Record extracts -
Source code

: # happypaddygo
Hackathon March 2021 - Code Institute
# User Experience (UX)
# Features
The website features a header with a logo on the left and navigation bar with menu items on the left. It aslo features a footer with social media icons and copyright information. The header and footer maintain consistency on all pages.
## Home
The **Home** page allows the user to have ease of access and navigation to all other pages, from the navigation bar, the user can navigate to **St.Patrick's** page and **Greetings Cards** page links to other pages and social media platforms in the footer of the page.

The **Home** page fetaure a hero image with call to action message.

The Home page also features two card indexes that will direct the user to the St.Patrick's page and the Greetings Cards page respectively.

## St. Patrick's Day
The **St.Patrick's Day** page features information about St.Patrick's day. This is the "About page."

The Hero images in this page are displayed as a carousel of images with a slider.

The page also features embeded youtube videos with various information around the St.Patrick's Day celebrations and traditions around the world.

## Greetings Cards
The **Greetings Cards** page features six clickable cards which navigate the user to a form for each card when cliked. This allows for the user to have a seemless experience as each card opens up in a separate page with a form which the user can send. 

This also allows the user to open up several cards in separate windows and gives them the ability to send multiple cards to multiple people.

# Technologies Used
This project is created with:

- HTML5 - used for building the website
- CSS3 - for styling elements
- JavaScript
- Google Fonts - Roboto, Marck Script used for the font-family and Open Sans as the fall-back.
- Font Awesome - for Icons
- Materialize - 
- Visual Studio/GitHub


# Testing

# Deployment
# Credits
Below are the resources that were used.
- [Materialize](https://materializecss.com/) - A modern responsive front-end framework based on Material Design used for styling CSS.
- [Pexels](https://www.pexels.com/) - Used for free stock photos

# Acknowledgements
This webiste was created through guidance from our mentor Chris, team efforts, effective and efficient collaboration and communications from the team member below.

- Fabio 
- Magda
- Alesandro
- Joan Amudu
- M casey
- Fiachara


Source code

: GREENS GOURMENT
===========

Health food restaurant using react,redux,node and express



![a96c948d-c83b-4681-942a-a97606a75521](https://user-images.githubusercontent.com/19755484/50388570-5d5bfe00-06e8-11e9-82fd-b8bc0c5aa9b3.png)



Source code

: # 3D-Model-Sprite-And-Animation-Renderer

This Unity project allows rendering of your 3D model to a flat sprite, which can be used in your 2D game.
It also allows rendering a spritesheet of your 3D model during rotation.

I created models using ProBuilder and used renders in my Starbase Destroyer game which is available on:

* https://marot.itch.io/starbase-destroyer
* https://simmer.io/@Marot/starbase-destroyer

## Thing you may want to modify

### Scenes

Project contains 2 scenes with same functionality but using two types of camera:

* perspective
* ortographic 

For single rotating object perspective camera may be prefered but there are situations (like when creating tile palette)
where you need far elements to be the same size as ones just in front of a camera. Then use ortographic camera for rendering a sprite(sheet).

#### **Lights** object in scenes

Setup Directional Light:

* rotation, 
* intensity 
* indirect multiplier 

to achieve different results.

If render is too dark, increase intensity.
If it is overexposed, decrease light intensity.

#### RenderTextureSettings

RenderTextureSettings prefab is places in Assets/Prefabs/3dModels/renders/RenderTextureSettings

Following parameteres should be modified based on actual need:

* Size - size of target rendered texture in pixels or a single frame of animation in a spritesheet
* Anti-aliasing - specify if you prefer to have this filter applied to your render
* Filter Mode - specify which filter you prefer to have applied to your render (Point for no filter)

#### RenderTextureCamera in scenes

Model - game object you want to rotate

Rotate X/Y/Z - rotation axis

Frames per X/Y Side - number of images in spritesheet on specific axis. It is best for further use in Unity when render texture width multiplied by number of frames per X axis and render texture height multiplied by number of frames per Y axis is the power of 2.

What you have to do - Please return all of the records exactly.

Task response -
Source code

: # happypaddygo
Hackathon March 2021 - Code Institute
# User Experience (UX)
# Features
The website features a header with a logo on the left and navigation bar with menu items on the left. It aslo features a footer with social media icons and copyright information. The header and footer maintain consistency on all pages.
## Home
The **Home** page allows the user to have ease of access and navigation to all other pages, from the navigation bar, the user can navigate to **St.Patrick's** page and **Greetings Cards** page links to other pages and social media platforms in the footer of the page.

The **Home** page fetaure a hero image with call to action message.

The Home page also features two card indexes that will direct the user to the St.Patrick's page and the Greetings Cards page respectively.

## St. Patrick's Day
The **St.Patrick's Day** page features information about St.Patrick's day. This is the "About page."

The Hero images in this page are displayed as a carousel of images with a slider.

The page also features embeded youtube videos with various information around the St.Patrick's Day celebrations and traditions around the world.

## Greetings Cards
The **Greetings Cards** page features six clickable cards which navigate the user to a form for each card when cliked. This allows for the user to have a seemless experience as each card opens up in a separate page with a form which the user can send. 

This also allows the user to open up several cards in separate windows and gives them the ability to send multiple cards to multiple people.

# Technologies Used
This project is created with:

- HTML5 - used for building the website
- CSS3 - for styling elements
- JavaScript
- Google Fonts - Roboto, Marck Script used for the font-family and Open Sans as the fall-back.
- Font Awesome - for Icons
- Materialize - 
- Visual Studio/GitHub


# Testing

# Deployment
# Credits
Below are the resources that were used.
- [Materialize](https://materializecss.com/) - A modern responsive front-end framework based on Material Design used for styling CSS.
- [Pexels](https://www.pexels.com/) - Used for free stock photos

# Acknowledgements
This webiste was created through guidance from our mentor Chris, team efforts, effective and efficient collaboration and communications from the team member below.

- Fabio 
- Magda
- Alesandro
- Joan Amudu
- M casey
- Fiachara


Source code

: GREENS GOURMENT
===========

Health food restaurant using react,redux,node and express



![a96c948d-c83b-4681-942a-a97606a75521](https://user-images.githubusercontent.com/19755484/50388570-5d5bfe00-06e8-11e9-82fd-b8bc0c5aa9b3.png)



Source code

: # 3D-Model-Sprite-And-Animation-Renderer

This Unity project allows rendering of your 3D model to a flat sprite, which can be used in your 2D game.
It also allows rendering a spritesheet of your 3D model during rotation.

I created models using ProBuilder and used renders in my Starbase Destroyer game which is available on:

* https://marot.itch.io/starbase-destroyer
* https://simmer.io/@Marot/starbase-destroyer

## Thing you may want to modify

### Scenes

Project contains 2 scenes with same functionality but using two types of camera:

* perspective
* ortographic 

For single rotating object perspective camera may be prefered but there are situations (like when creating tile palette)
where you need far elements to be the same size as ones just in front of a camera. Then use ortographic camera for rendering a sprite(sheet).

#### **Lights** object in scenes

Setup Directional Light:

* rotation, 
* intensity 
* indirect multiplier 

to achieve different results.

If render is too dark, increase intensity.
If it is overexposed, decrease light intensity.

#### RenderTextureSettings

RenderTextureSettings prefab is places in Assets/Prefabs/3dModels/renders/RenderTextureSettings

Following parameteres should be modified based on actual need:

* Size - size of target rendered texture in pixels or a single frame of animation in a spritesheet
* Anti-aliasing - specify if you prefer to have this filter applied to your render
* Filter Mode - specify which filter you prefer to have applied to your render (Point for no filter)

#### RenderTextureCamera in scenes

Model - game object you want to rotate

Rotate X/Y/Z - rotation axis

Frames per X/Y Side - number of images in spritesheet on specific axis. It is best for further use in Unity when render texture width multiplied by number of frames per X axis and render texture height multiplied by number of frames per Y axis is the power of 2.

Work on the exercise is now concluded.